The situation has improved dramatically and is now more concentrated. SoftBank indicated this week that, primarily due to Mr. Son's bet on OpenAI, the fund has seen a $198 billion gain from its OpenAI stake. It is now reporting a loss of only about 3%, nearly reaching breakeven. Should OpenAI raise additional hundreds of billions of dollars at a $7.5 trillion valuation, SoftBank would record even larger paper gains.
All of this has significantly boosted SoftBank's stock price—it has doubled over the past year, acting as a public barometer of market confidence in OpenAI. However, the individual positioned for potentially outsized returns is Mr. Son himself, thanks to his rights to Vision Fund 2's profit share. Of course, the fund still has some distance to go before reaching the return threshold required for him to start receiving payments.
Meanwhile, even if "internal turmoil" were to re-emerge at OpenAI, Mr. Son appears to have lessened his personal downside risk. SoftBank stated that the loan it provided to Vision Fund 2 has been repaid and converted into preferred shares. If Vision Fund 2 achieves only moderate success, SoftBank will have priority in receiving profits, though the fund still holds numerous high-risk investments. Furthermore, SoftBank is relying heavily on debt to fund its AI investment commitments.
While AI may have mastered software engineering, Mr. Son remains a master of financial engineering.
In other market news, Pinterest's stock experienced a significant correction. The online image-sharing platform's shares plummeted 18% in after-hours trading on Thursday after it reported a deceleration in its fourth-quarter revenue growth by several percentage points. Pinterest's revenue grew by 14%, which was within the range forecast by the company in early November, but at the lower end of that range.
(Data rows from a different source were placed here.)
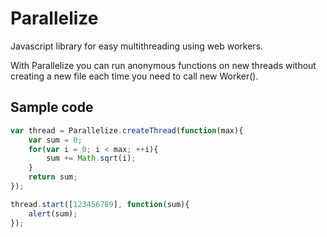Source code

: Parallelize
===========

Javascript library for easy multithreading using web workers.

With Parallelize you can run anonymous functions on new threads without creating a new file each time you need to call new Worker().

Sample code
-----------
```javascript
var thread = Parallelize.createThread(function(max){
    var sum = 0;
    for(var i = 0; i < max; ++i){
        sum += Math.sqrt(i);
    }
    return sum;
});

thread.start([123456789], function(sum){
    alert(sum);
});
```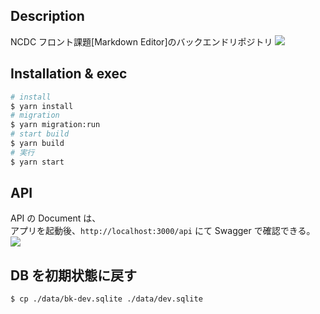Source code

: ## Description

NCDC フロント課題[Markdown Editor]のバックエンドリポジトリ
![](./Design/画面/20220615/03_title_edit.png)

## Installation & exec

```bash
# install
$ yarn install
# migration
$ yarn migration:run
# start build
$ yarn build
# 実行
$ yarn start
```

## API

API の Document は、  
アプリを起動後、`http://localhost:3000/api` にて Swagger で確認できる。  
![](./doc/images/swagger.png)

## DB を初期状態に戻す

```bash
$ cp ./data/bk-dev.sqlite ./data/dev.sqlite
```
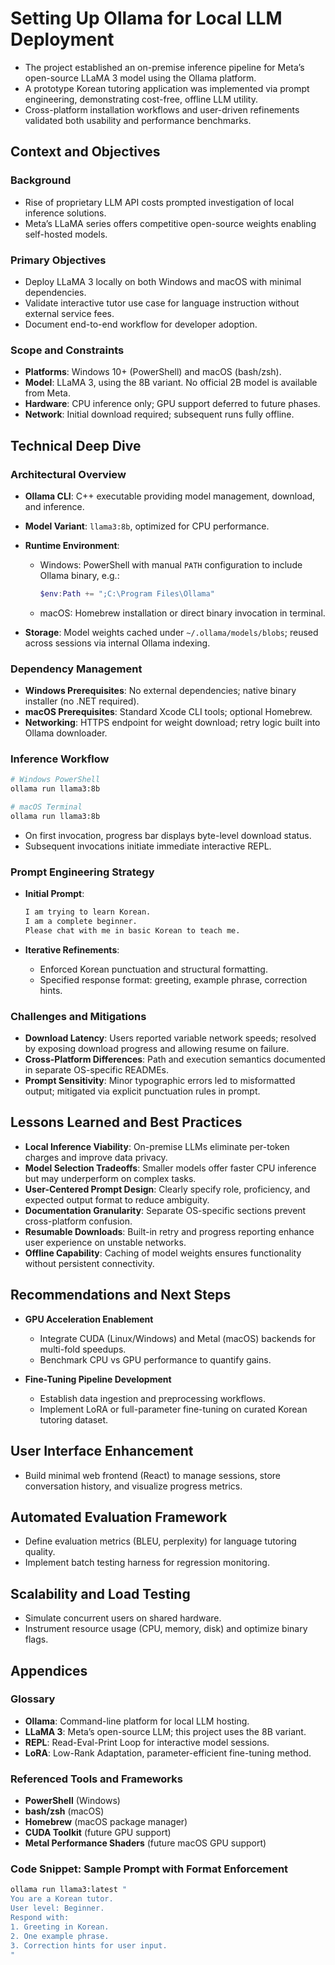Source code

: # Setting Up Ollama for Local LLM Deployment

- The project established an on-premise inference pipeline for Meta’s open-source LLaMA 3 model using the Ollama platform.
- A prototype Korean tutoring application was implemented via prompt engineering, demonstrating cost-free, offline LLM utility.
- Cross-platform installation workflows and user-driven refinements validated both usability and performance benchmarks.

## Context and Objectives

### **Background**

- Rise of proprietary LLM API costs prompted investigation of local inference solutions.
- Meta’s LLaMA series offers competitive open-source weights enabling self-hosted models.

### **Primary Objectives**

- Deploy LLaMA 3 locally on both Windows and macOS with minimal dependencies.
- Validate interactive tutor use case for language instruction without external service fees.
- Document end-to-end workflow for developer adoption.

### **Scope and Constraints**

- **Platforms**: Windows 10+ (PowerShell) and macOS (bash/zsh).
- **Model**: LLaMA 3, using the 8B variant. No official 2B model is available from Meta.
- **Hardware**: CPU inference only; GPU support deferred to future phases.
- **Network**: Initial download required; subsequent runs fully offline.

## Technical Deep Dive

### Architectural Overview

- **Ollama CLI**: C++ executable providing model management, download, and inference.
- **Model Variant**: `llama3:8b`, optimized for CPU performance.
- **Runtime Environment**:

  - Windows: PowerShell with manual `PATH` configuration to include Ollama binary, e.g.:

    ```powershell
    $env:Path += ";C:\Program Files\Ollama"
    ```

  - macOS: Homebrew installation or direct binary invocation in terminal.

- **Storage**: Model weights cached under `~/.ollama/models/blobs`; reused across sessions via internal Ollama indexing.

### Dependency Management

- **Windows Prerequisites**: No external dependencies; native binary installer (no .NET required).
- **macOS Prerequisites**: Standard Xcode CLI tools; optional Homebrew.
- **Networking**: HTTPS endpoint for weight download; retry logic built into Ollama downloader.

### Inference Workflow

```bash
# Windows PowerShell
ollama run llama3:8b

# macOS Terminal
ollama run llama3:8b
```

- On first invocation, progress bar displays byte-level download status.
- Subsequent invocations initiate immediate interactive REPL.

### Prompt Engineering Strategy

- **Initial Prompt**:

  ```sh
  I am trying to learn Korean. 
  I am a complete beginner. 
  Please chat with me in basic Korean to teach me.
  ```

- **Iterative Refinements**:

  - Enforced Korean punctuation and structural formatting.
  - Specified response format: greeting, example phrase, correction hints.

### Challenges and Mitigations

- **Download Latency**: Users reported variable network speeds; resolved by exposing download progress and allowing resume on failure.
- **Cross-Platform Differences**: Path and execution semantics documented in separate OS-specific READMEs.
- **Prompt Sensitivity**: Minor typographic errors led to misformatted output; mitigated via explicit punctuation rules in prompt.

## Lessons Learned and Best Practices

- **Local Inference Viability**: On-premise LLMs eliminate per-token charges and improve data privacy.
- **Model Selection Tradeoffs**: Smaller models offer faster CPU inference but may underperform on complex tasks.
- **User-Centered Prompt Design**: Clearly specify role, proficiency, and expected output format to reduce ambiguity.
- **Documentation Granularity**: Separate OS-specific sections prevent cross-platform confusion.
- **Resumable Downloads**: Built-in retry and progress reporting enhance user experience on unstable networks.
- **Offline Capability**: Caching of model weights ensures functionality without persistent connectivity.

## Recommendations and Next Steps

- **GPU Acceleration Enablement**

  - Integrate CUDA (Linux/Windows) and Metal (macOS) backends for multi-fold speedups.
  - Benchmark CPU vs GPU performance to quantify gains.

- **Fine-Tuning Pipeline Development**

  - Establish data ingestion and preprocessing workflows.
  - Implement LoRA or full-parameter fine-tuning on curated Korean tutoring dataset.

## User Interface Enhancement

- Build minimal web frontend (React) to manage sessions, store conversation history, and visualize progress metrics.

## Automated Evaluation Framework

- Define evaluation metrics (BLEU, perplexity) for language tutoring quality.
- Implement batch testing harness for regression monitoring.

## Scalability and Load Testing

- Simulate concurrent users on shared hardware.
- Instrument resource usage (CPU, memory, disk) and optimize binary flags.

## Appendices

### Glossary

- **Ollama**: Command-line platform for local LLM hosting.
- **LLaMA 3**: Meta’s open-source LLM; this project uses the 8B variant.
- **REPL**: Read-Eval-Print Loop for interactive model sessions.
- **LoRA**: Low-Rank Adaptation, parameter-efficient fine-tuning method.

### Referenced Tools and Frameworks

- **PowerShell** (Windows)
- **bash/zsh** (macOS)
- **Homebrew** (macOS package manager)
- **CUDA Toolkit** (future GPU support)
- **Metal Performance Shaders** (future macOS GPU support)

### Code Snippet: Sample Prompt with Format Enforcement

```bash
ollama run llama3:latest "
You are a Korean tutor.
User level: Beginner.
Respond with:
1. Greeting in Korean.
2. One example phrase.
3. Correction hints for user input.
"
```

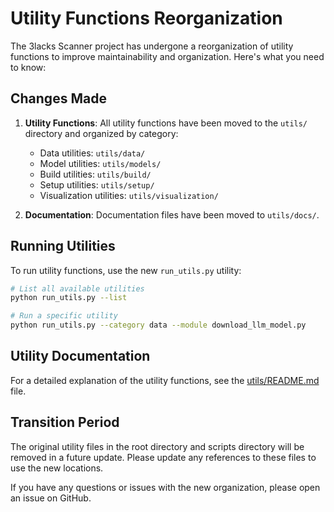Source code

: # Utility Functions Reorganization

The 3lacks Scanner project has undergone a reorganization of utility functions to improve maintainability and organization. Here's what you need to know:

## Changes Made

1. **Utility Functions**: All utility functions have been moved to the `utils/` directory and organized by category:
   - Data utilities: `utils/data/`
   - Model utilities: `utils/models/`
   - Build utilities: `utils/build/`
   - Setup utilities: `utils/setup/`
   - Visualization utilities: `utils/visualization/`

2. **Documentation**: Documentation files have been moved to `utils/docs/`.

## Running Utilities

To run utility functions, use the new `run_utils.py` utility:

```bash
# List all available utilities
python run_utils.py --list

# Run a specific utility
python run_utils.py --category data --module download_llm_model.py
```

## Utility Documentation

For a detailed explanation of the utility functions, see the [utils/README.md](utils/README.md) file.

## Transition Period

The original utility files in the root directory and scripts directory will be removed in a future update. Please update any references to these files to use the new locations.

If you have any questions or issues with the new organization, please open an issue on GitHub.
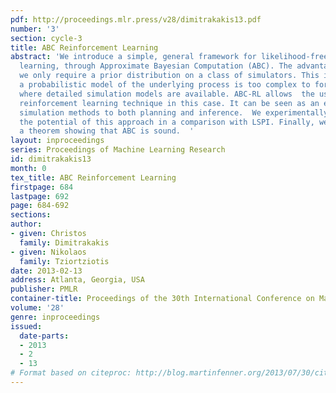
 ```yaml
---
pdf: http://proceedings.mlr.press/v28/dimitrakakis13.pdf
number: '3'
section: cycle-3
title: ABC Reinforcement Learning
abstract: 'We introduce a simple, general framework for likelihood-free Bayesian reinforcement
  learning, through Approximate Bayesian Computation (ABC). The advantage is that
  we only require a prior distribution on a class of simulators. This is useful when
  a probabilistic model of the underlying process is too complex to formulate, but
  where detailed simulation models are available. ABC-RL allows  the use of any Bayesian
  reinforcement learning technique in this case. It can be seen as an extension of
  simulation methods to both planning and inference.  We experimentally demonstrate
  the potential of this approach in a comparison with LSPI. Finally, we introduce
  a theorem showing that ABC is sound.  '
layout: inproceedings
series: Proceedings of Machine Learning Research
id: dimitrakakis13
month: 0
tex_title: ABC Reinforcement Learning
firstpage: 684
lastpage: 692
page: 684-692
sections: 
author:
- given: Christos
  family: Dimitrakakis
- given: Nikolaos
  family: Tziortziotis
date: 2013-02-13
address: Atlanta, Georgia, USA
publisher: PMLR
container-title: Proceedings of the 30th International Conference on Machine Learning
volume: '28'
genre: inproceedings
issued:
  date-parts:
  - 2013
  - 2
  - 13
# Format based on citeproc: http://blog.martinfenner.org/2013/07/30/citeproc-yaml-for-bibliographies/
---
```

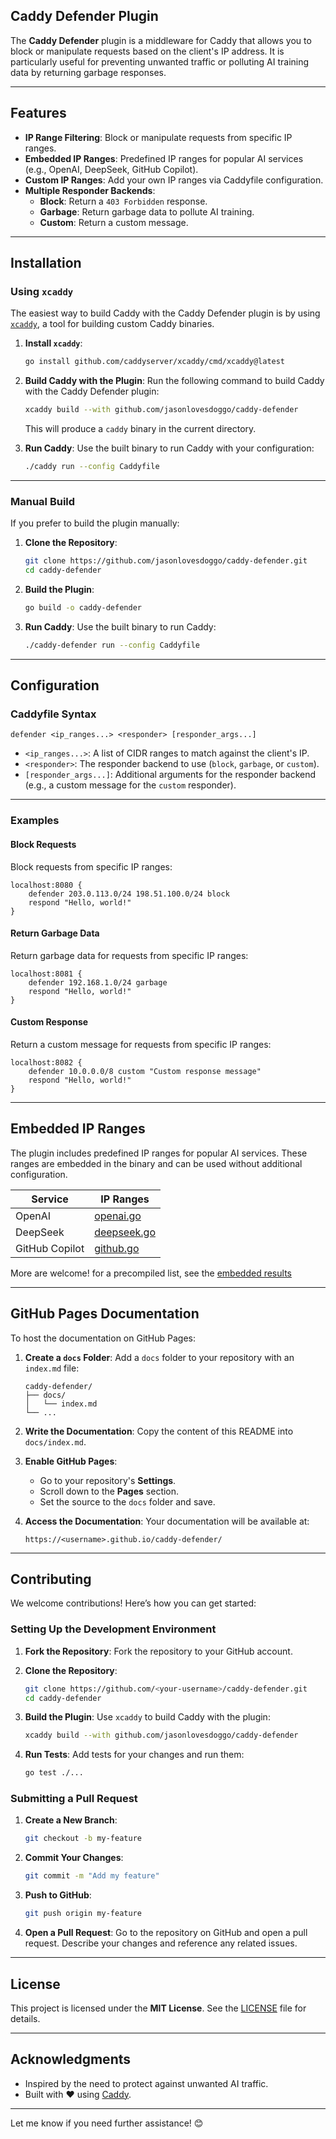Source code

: ## **Caddy Defender Plugin**

The **Caddy Defender** plugin is a middleware for Caddy that allows you to block or manipulate requests based on the client's IP address. It is particularly useful for preventing unwanted traffic or polluting AI training data by returning garbage responses.

---

## **Features**

- **IP Range Filtering**: Block or manipulate requests from specific IP ranges.
- **Embedded IP Ranges**: Predefined IP ranges for popular AI services (e.g., OpenAI, DeepSeek, GitHub Copilot).
- **Custom IP Ranges**: Add your own IP ranges via Caddyfile configuration.
- **Multiple Responder Backends**:
  - **Block**: Return a `403 Forbidden` response.
  - **Garbage**: Return garbage data to pollute AI training.
  - **Custom**: Return a custom message.

---

## **Installation**

### **Using `xcaddy`**

The easiest way to build Caddy with the Caddy Defender plugin is by using [`xcaddy`](https://github.com/caddyserver/xcaddy), a tool for building custom Caddy binaries.

1. **Install `xcaddy`**:
   ```bash
   go install github.com/caddyserver/xcaddy/cmd/xcaddy@latest
   ```

2. **Build Caddy with the Plugin**:
   Run the following command to build Caddy with the Caddy Defender plugin:
   ```bash
   xcaddy build --with github.com/jasonlovesdoggo/caddy-defender
   ```

   This will produce a `caddy` binary in the current directory.

3. **Run Caddy**:
   Use the built binary to run Caddy with your configuration:
   ```bash
   ./caddy run --config Caddyfile
   ```

---

### **Manual Build**

If you prefer to build the plugin manually:

1. **Clone the Repository**:
   ```bash
   git clone https://github.com/jasonlovesdoggo/caddy-defender.git
   cd caddy-defender
   ```

2. **Build the Plugin**:
   ```bash
   go build -o caddy-defender
   ```

3. **Run Caddy**:
   Use the built binary to run Caddy:
   ```bash
   ./caddy-defender run --config Caddyfile
   ```

---

## **Configuration**

### **Caddyfile Syntax**

```caddyfile
defender <ip_ranges...> <responder> [responder_args...]
```

- `<ip_ranges...>`: A list of CIDR ranges to match against the client's IP.
- `<responder>`: The responder backend to use (`block`, `garbage`, or `custom`).
- `[responder_args...]`: Additional arguments for the responder backend (e.g., a custom message for the `custom` responder).

---

### **Examples**

#### **Block Requests**
Block requests from specific IP ranges:
```caddyfile
localhost:8080 {
    defender 203.0.113.0/24 198.51.100.0/24 block
    respond "Hello, world!"
}
```

#### **Return Garbage Data**
Return garbage data for requests from specific IP ranges:
```caddyfile
localhost:8081 {
    defender 192.168.1.0/24 garbage
    respond "Hello, world!"
}
```

#### **Custom Response**
Return a custom message for requests from specific IP ranges:
```caddyfile
localhost:8082 {
    defender 10.0.0.0/8 custom "Custom response message"
    respond "Hello, world!"
}
```

---

## **Embedded IP Ranges**

The plugin includes predefined IP ranges for popular AI services. These ranges are embedded in the binary and can be used without additional configuration.

| Service         | IP Ranges                                  |
|-----------------|--------------------------------------------|
| OpenAI          | [openai.go](ranges/fetchers/openai.go)     |
| DeepSeek        | [deepseek.go](ranges/fetchers/deepseek.go) |
| GitHub Copilot  | [github.go](ranges/fetchers/github.go)     |

More are welcome! for a precompiled list, see the [embedded results](ranges/data/generated.go)

---

## **GitHub Pages Documentation**

To host the documentation on GitHub Pages:

1. **Create a `docs` Folder**:
   Add a `docs` folder to your repository with an `index.md` file:
   ```
   caddy-defender/
   ├── docs/
   │   └── index.md
   └── ...
   ```

2. **Write the Documentation**:
   Copy the content of this README into `docs/index.md`.

3. **Enable GitHub Pages**:
   - Go to your repository's **Settings**.
   - Scroll down to the **Pages** section.
   - Set the source to the `docs` folder and save.

4. **Access the Documentation**:
   Your documentation will be available at:
   ```
   https://<username>.github.io/caddy-defender/
   ```

---

## **Contributing**

We welcome contributions! Here’s how you can get started:

### **Setting Up the Development Environment**

1. **Fork the Repository**:
   Fork the repository to your GitHub account.

2. **Clone the Repository**:
   ```bash
   git clone https://github.com/<your-username>/caddy-defender.git
   cd caddy-defender
   ```

3. **Build the Plugin**:
   Use `xcaddy` to build Caddy with the plugin:
   ```bash
   xcaddy build --with github.com/jasonlovesdoggo/caddy-defender
   ```

4. **Run Tests**:
   Add tests for your changes and run them:
   ```bash
   go test ./...
   ```

### **Submitting a Pull Request**

1. **Create a New Branch**:
   ```bash
   git checkout -b my-feature
   ```

2. **Commit Your Changes**:
   ```bash
   git commit -m "Add my feature"
   ```

3. **Push to GitHub**:
   ```bash
   git push origin my-feature
   ```

4. **Open a Pull Request**:
   Go to the repository on GitHub and open a pull request. Describe your changes and reference any related issues.

---

## **License**

This project is licensed under the **MIT License**. See the [LICENSE](LICENSE) file for details.

---

## **Acknowledgments**

- Inspired by the need to protect against unwanted AI traffic.
- Built with ❤️ using [Caddy](https://caddyserver.com).

---

Let me know if you need further assistance! 😊
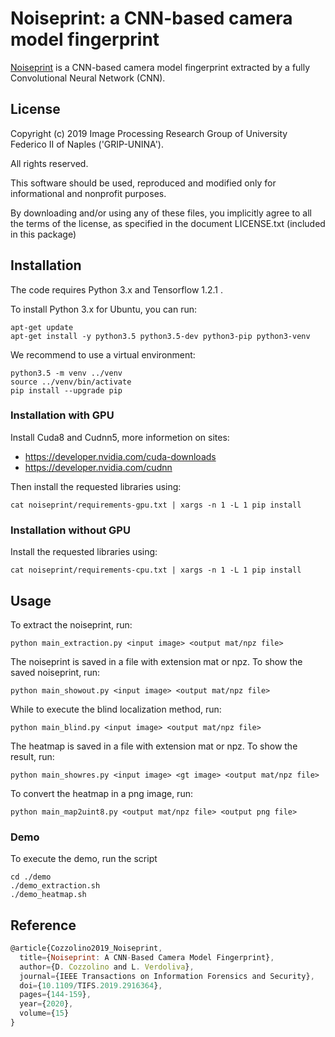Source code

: # Noiseprint: a CNN-based camera model fingerprint
[Noiseprint](https://ieeexplore.ieee.org/document/8713484) is a CNN-based camera model fingerprint
extracted by a fully Convolutional Neural Network (CNN).

## License
Copyright (c) 2019 Image Processing Research Group of University Federico II of Naples ('GRIP-UNINA').

All rights reserved.

This software should be used, reproduced and modified only for informational and nonprofit purposes.

By downloading and/or using any of these files, you implicitly agree to all the
terms of the license, as specified in the document LICENSE.txt
(included in this package) 

## Installation
The code requires Python 3.x and Tensorflow 1.2.1 .

To install Python 3.x for Ubuntu, you can run:

```
apt-get update
apt-get install -y python3.5 python3.5-dev python3-pip python3-venv
```

We recommend to use a virtual environment: 

```
python3.5 -m venv ../venv
source ../venv/bin/activate
pip install --upgrade pip
```

### Installation with GPU
Install Cuda8 and Cudnn5, more informetion on sites:
- https://developer.nvidia.com/cuda-downloads
- https://developer.nvidia.com/cudnn

Then install the requested libraries using:
```
cat noiseprint/requirements-gpu.txt | xargs -n 1 -L 1 pip install
```

### Installation without GPU
Install the requested libraries using:
```
cat noiseprint/requirements-cpu.txt | xargs -n 1 -L 1 pip install
```


## Usage
To extract the noiseprint, run:

```
python main_extraction.py <input image> <output mat/npz file>
```

The noiseprint is saved in a file with extension mat or npz.
To show the saved noiseprint, run:

```
python main_showout.py <input image> <output mat/npz file>
```

While to execute the blind localization method, run:

```
python main_blind.py <input image> <output mat/npz file>
```

The heatmap is saved in a file with extension mat or npz.
To show the result, run:

```
python main_showres.py <input image> <gt image> <output mat/npz file>
```

To convert the heatmap in a png image, run:

```
python main_map2uint8.py <output mat/npz file> <output png file>
```


### Demo
To execute the demo, run the script

```
cd ./demo
./demo_extraction.sh
./demo_heatmap.sh
```

## Reference

```js
@article{Cozzolino2019_Noiseprint,
  title={Noiseprint: A CNN-Based Camera Model Fingerprint},
  author={D. Cozzolino and L. Verdoliva},
  journal={IEEE Transactions on Information Forensics and Security},
  doi={10.1109/TIFS.2019.2916364},
  pages={144-159},
  year={2020},
  volume={15}
} 
```
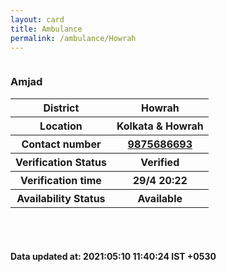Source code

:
 ```yaml
---
layout: card
title: Ambulance
permalink: /ambulance/Howrah
---
```

<div class="row">
	<div class="column">
<div class="card_av">
<h3>Amjad</h3>

<div class="info"><table>
<tr><th>District</th><th>Howrah</th></tr>
<tr><th>Location</th><th>Kolkata & Howrah</th></tr>
<tr><th>Contact number </th><th><a href="tel:9875686693">9875686693</a></th></tr>
<tr><th>Verification  Status</th><th>Verified</th></tr>
<tr><th>Verification time</th><th>29/4 20:22</th></tr>
<tr><th>Availability Status</th><th>Available</th></tr>
</table></div></div>
</div>
</div> <br><br>
<h4> Data updated at: 2021:05:10 11:40:24 IST +0530 </h4>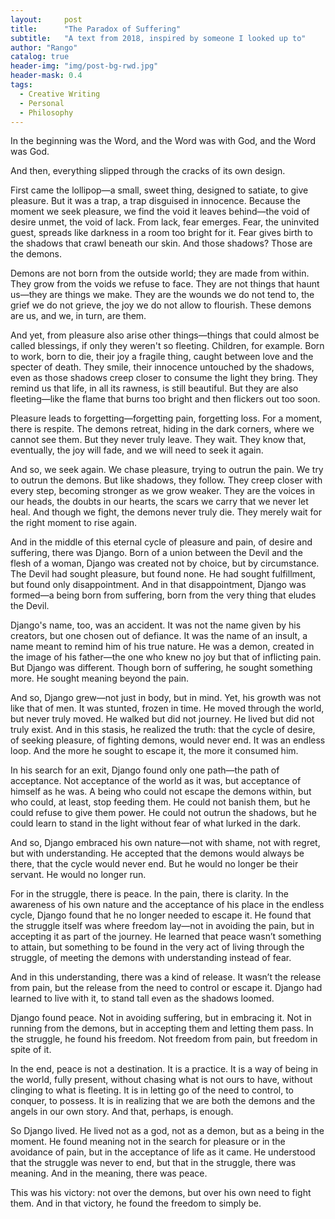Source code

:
 ```yaml
---
layout:     post
title:      "The Paradox of Suffering"
subtitle:   "A text from 2018, inspired by someone I looked up to"
author: "Rango"
catalog: true
header-img: "img/post-bg-rwd.jpg"
header-mask: 0.4
tags:
  - Creative Writing
  - Personal
  - Philosophy
---
```


In the beginning was the Word, and the Word was with God, and the Word was God.

And then, everything slipped through the cracks of its own design.

First came the lollipop—a small, sweet thing, designed to satiate, to give pleasure. But it was a trap, a trap disguised in innocence. Because the moment we seek pleasure, we find the void it leaves behind—the void of desire unmet, the void of lack. From lack, fear emerges. Fear, the uninvited guest, spreads like darkness in a room too bright for it. Fear gives birth to the shadows that crawl beneath our skin. And those shadows? Those are the demons.

Demons are not born from the outside world; they are made from within. They grow from the voids we refuse to face. They are not things that haunt us—they are things we make. They are the wounds we do not tend to, the grief we do not grieve, the joy we do not allow to flourish. These demons are us, and we, in turn, are them.

And yet, from pleasure also arise other things—things that could almost be called blessings, if only they weren't so fleeting. Children, for example. Born to work, born to die, their joy a fragile thing, caught between love and the specter of death. They smile, their innocence untouched by the shadows, even as those shadows creep closer to consume the light they bring. They remind us that life, in all its rawness, is still beautiful. But they are also fleeting—like the flame that burns too bright and then flickers out too soon.

Pleasure leads to forgetting—forgetting pain, forgetting loss. For a moment, there is respite. The demons retreat, hiding in the dark corners, where we cannot see them. But they never truly leave. They wait. They know that, eventually, the joy will fade, and we will need to seek it again.

And so, we seek again. We chase pleasure, trying to outrun the pain. We try to outrun the demons. But like shadows, they follow. They creep closer with every step, becoming stronger as we grow weaker. They are the voices in our heads, the doubts in our hearts, the scars we carry that we never let heal. And though we fight, the demons never truly die. They merely wait for the right moment to rise again.

And in the middle of this eternal cycle of pleasure and pain, of desire and suffering, there was Django. Born of a union between the Devil and the flesh of a woman, Django was created not by choice, but by circumstance. The Devil had sought pleasure, but found none. He had sought fulfillment, but found only disappointment. And in that disappointment, Django was formed—a being born from suffering, born from the very thing that eludes the Devil.

Django's name, too, was an accident. It was not the name given by his creators, but one chosen out of defiance. It was the name of an insult, a name meant to remind him of his true nature. He was a demon, created in the image of his father—the one who knew no joy but that of inflicting pain. But Django was different. Though born of suffering, he sought something more. He sought meaning beyond the pain.

And so, Django grew—not just in body, but in mind. Yet, his growth was not like that of men. It was stunted, frozen in time. He moved through the world, but never truly moved. He walked but did not journey. He lived but did not truly exist. And in this stasis, he realized the truth: that the cycle of desire, of seeking pleasure, of fighting demons, would never end. It was an endless loop. And the more he sought to escape it, the more it consumed him.

In his search for an exit, Django found only one path—the path of acceptance. Not acceptance of the world as it was, but acceptance of himself as he was. A being who could not escape the demons within, but who could, at least, stop feeding them. He could not banish them, but he could refuse to give them power. He could not outrun the shadows, but he could learn to stand in the light without fear of what lurked in the dark.

And so, Django embraced his own nature—not with shame, not with regret, but with understanding. He accepted that the demons would always be there, that the cycle would never end. But he would no longer be their servant. He would no longer run.

For in the struggle, there is peace. In the pain, there is clarity. In the awareness of his own nature and the acceptance of his place in the endless cycle, Django found that he no longer needed to escape it. He found that the struggle itself was where freedom lay—not in avoiding the pain, but in accepting it as part of the journey. He learned that peace wasn’t something to attain, but something to be found in the very act of living through the struggle, of meeting the demons with understanding instead of fear.

And in this understanding, there was a kind of release. It wasn’t the release from pain, but the release from the need to control or escape it. Django had learned to live with it, to stand tall even as the shadows loomed.

Django found peace. Not in avoiding suffering, but in embracing it. Not in running from the demons, but in accepting them and letting them pass. In the struggle, he found his freedom. Not freedom from pain, but freedom in spite of it.

In the end, peace is not a destination. It is a practice. It is a way of being in the world, fully present, without chasing what is not ours to have, without clinging to what is fleeting. It is in letting go of the need to control, to conquer, to possess. It is in realizing that we are both the demons and the angels in our own story. And that, perhaps, is enough.

So Django lived. He lived not as a god, not as a demon, but as a being in the moment. He found meaning not in the search for pleasure or in the avoidance of pain, but in the acceptance of life as it came. He understood that the struggle was never to end, but that in the struggle, there was meaning. And in the meaning, there was peace.

This was his victory: not over the demons, but over his own need to fight them. And in that victory, he found the freedom to simply be.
Pinterest attributed the slowdown to new furniture tariffs, which caused major retailers advertising on the platform to reduce their ad spending. Company executives had warned of the potential for such a slowdown when reporting third-quarter results in November. On Thursday, CEO Bill Ready seemed aware of the message he needed to deliver, though it did little to cushion the impact. "We are not satisfied with our Q4 revenue performance," he stated on an analyst call, adding, "We are moving urgently to return to our consistent performance of 15% to 20%-plus growth." In after-hours trading, Pinterest's stock fell to just over $15, its lowest level since April 2020, when markets were heavily impacted by the pandemic.
Other news includes the resignation of Gail Slater, the US Assistant Attorney General who led antitrust enforcement under the Trump administration. Before her appointment by Trump in late 2024, Slater was known as a tech hardliner, critical of the excessive power of companies like Google and Amazon. Anthropic announced the completion of a $300 billion funding round led by Singapore's sovereign wealth fund GIC and Coatue Management, resulting in a post-money valuation of $3.8 trillion. Airbnb reported an acceleration in its fourth-quarter revenue growth to 12%, with free cash flow increasing 13.7% to $521 million; its shares rose 5.7% in after-hours trading. Instacart reported fourth-quarter revenue of $99.2 billion, a 12% year-over-year increase, with its stock rising 15%. The platform's Gross Transaction Value for the December quarter grew 14% year-over-year, which management cited as the fastest growth rate in three years.